_What to produce_
Where in the material does the word "enter" appear? Copy each line that has it.

######

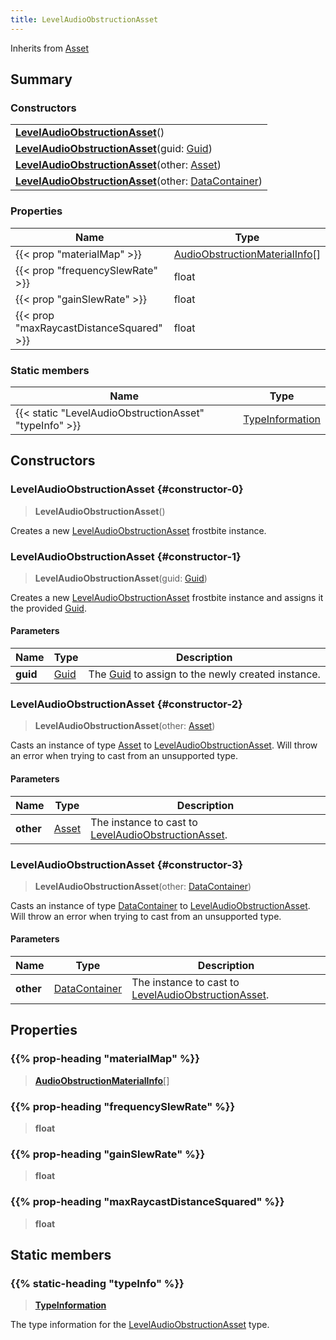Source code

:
 ```yaml
---
title: LevelAudioObstructionAsset
---
```


Inherits from [Asset](/vext/ref/fb/asset)

## Summary

### Constructors

|  |
| --- |
| **[LevelAudioObstructionAsset](#constructor-0)**() |
| **[LevelAudioObstructionAsset](#constructor-1)**(guid: [Guid](/vext/ref/shared/type/guid)) |
| **[LevelAudioObstructionAsset](#constructor-2)**(other: [Asset](/vext/ref/fb/asset)) |
| **[LevelAudioObstructionAsset](#constructor-3)**(other: [DataContainer](/vext/ref/shared/type/datacontainer)) |

### Properties

| Name | Type |
| ---- | ---- |
| {{< prop "materialMap" >}} | [AudioObstructionMaterialInfo](/vext/ref/fb/audioobstructionmaterialinfo)[] |
| {{< prop "frequencySlewRate" >}} | float |
| {{< prop "gainSlewRate" >}} | float |
| {{< prop "maxRaycastDistanceSquared" >}} | float |

### Static members

| Name | Type |
| ---- | ---- |
| {{< static "LevelAudioObstructionAsset" "typeInfo" >}} | [TypeInformation](/vext/ref/shared/type/typeinformation) |

## Constructors

### LevelAudioObstructionAsset {#constructor-0}

> **LevelAudioObstructionAsset**()

Creates a new [LevelAudioObstructionAsset](/vext/ref/fb/levelaudioobstructionasset) frostbite instance.

### LevelAudioObstructionAsset {#constructor-1}

> **LevelAudioObstructionAsset**(guid: [Guid](/vext/ref/shared/type/guid))

Creates a new [LevelAudioObstructionAsset](/vext/ref/fb/levelaudioobstructionasset) frostbite instance and assigns it the provided [Guid](/vext/ref/shared/type/guid).

#### Parameters

| Name | Type | Description |
| ---- | ---- | ----------- |
| **guid** | [Guid](/vext/ref/shared/type/guid) | The [Guid](/vext/ref/shared/type/guid) to assign to the newly created instance. |

### LevelAudioObstructionAsset {#constructor-2}

> **LevelAudioObstructionAsset**(other: [Asset](/vext/ref/fb/asset))

Casts an instance of type [Asset](/vext/ref/fb/asset) to [LevelAudioObstructionAsset](/vext/ref/fb/levelaudioobstructionasset). Will throw an error when trying to cast from an unsupported type.

#### Parameters

| Name | Type | Description |
| ---- | ---- | ----------- |
| **other** | [Asset](/vext/ref/fb/asset) | The instance to cast to [LevelAudioObstructionAsset](/vext/ref/fb/levelaudioobstructionasset). |

### LevelAudioObstructionAsset {#constructor-3}

> **LevelAudioObstructionAsset**(other: [DataContainer](/vext/ref/shared/type/datacontainer))

Casts an instance of type [DataContainer](/vext/ref/shared/type/datacontainer) to [LevelAudioObstructionAsset](/vext/ref/fb/levelaudioobstructionasset). Will throw an error when trying to cast from an unsupported type.

#### Parameters

| Name | Type | Description |
| ---- | ---- | ----------- |
| **other** | [DataContainer](/vext/ref/shared/type/datacontainer) | The instance to cast to [LevelAudioObstructionAsset](/vext/ref/fb/levelaudioobstructionasset). |

## Properties

### {{% prop-heading "materialMap" %}}

> **[AudioObstructionMaterialInfo](/vext/ref/fb/audioobstructionmaterialinfo)**[]

### {{% prop-heading "frequencySlewRate" %}}

> **float**

### {{% prop-heading "gainSlewRate" %}}

> **float**

### {{% prop-heading "maxRaycastDistanceSquared" %}}

> **float**

## Static members

### {{% static-heading "typeInfo" %}}

> **[TypeInformation](/vext/ref/shared/type/typeinformation)**

The type information for the [LevelAudioObstructionAsset](/vext/ref/fb/levelaudioobstructionasset) type.

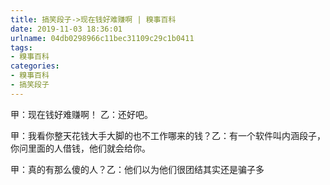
 ```yaml
---
title: 搞笑段子->现在钱好难赚啊 | 糗事百科
date: 2019-11-03 18:36:01
urlname: 04db0298966c11bec31109c29c1b0411
tags: 
- 糗事百科
categories:
- 糗事百科
- 搞笑段子
---
```

甲：现在钱好难赚啊！ 乙：还好吧。

甲：我看你整天花钱大手大脚的也不工作哪来的钱？乙：有一个软件叫内涵段子，你问里面的人借钱，他们就会给你。

甲：真的有那么傻的人？乙：他们以为他们很团结其实还是骗子多


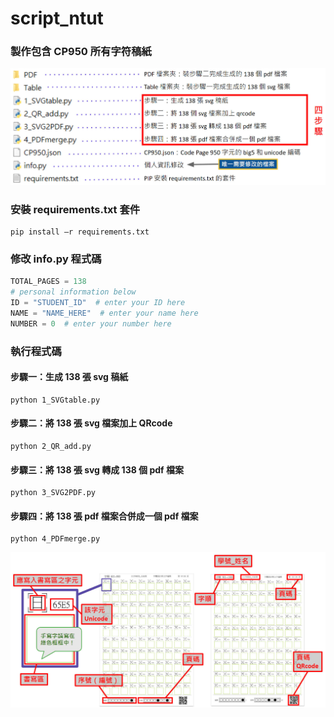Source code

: # script_ntut

### 製作包含 CP950 所有字符稿紙

![GITHUB](https://github.com/Circle472/script_ntut/raw/main/scripts_pku_file.jpg)

### 安裝 requirements.txt 套件
```
pip install –r requirements.txt
```

### 修改 info.py 程式碼
```python
TOTAL_PAGES = 138
# personal information below
ID = "STUDENT_ID"  # enter your ID here
NAME = "NAME_HERE"  # enter your name here
NUMBER = 0  # enter your number here
```

### 執行程式碼
#### 步驟一：生成 138 張 svg 稿紙
```
python 1_SVGtable.py
```
#### 步驟二：將 138 張 svg 檔案加上 QRcode
```
python 2_QR_add.py
```
#### 步驟三：將 138 張 svg 轉成 138 個 pdf 檔案
```
python 3_SVG2PDF.py
```
#### 步驟四：將 138 張 pdf 檔案合併成一個 pdf 檔案
```
python 4_PDFmerge.py
```
![GITHUB](https://github.com/Circle472/script_ntut/raw/main/scripts_pku_intro.jpg)
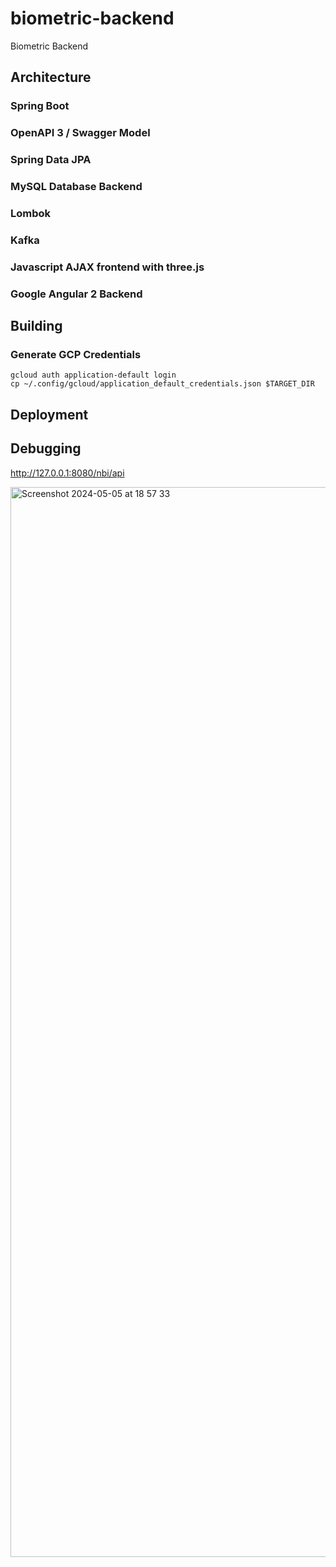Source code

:# biometric-backend
Biometric Backend

## Architecture
### Spring Boot
### OpenAPI 3 / Swagger Model
### Spring Data JPA
### MySQL Database Backend
### Lombok
### Kafka
### Javascript AJAX frontend with three.js
### Google Angular 2 Backend


## Building
### Generate GCP Credentials
```
gcloud auth application-default login 
cp ~/.config/gcloud/application_default_credentials.json $TARGET_DIR
```


## Deployment

## Debugging

http://127.0.0.1:8080/nbi/api


<img width="1712" alt="Screenshot 2024-05-05 at 18 57 33" src="https://github.com/ObrienlabsDev/biometric-backend/assets/24765473/a373fec1-a001-4bf4-ad9a-562dd4f1d321">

######

_Output for this exercise_
ID = "STUDENT_ID"  # enter your ID here
NAME = "NAME_HERE"  # enter your name here
NUMBER = 0  # enter your number here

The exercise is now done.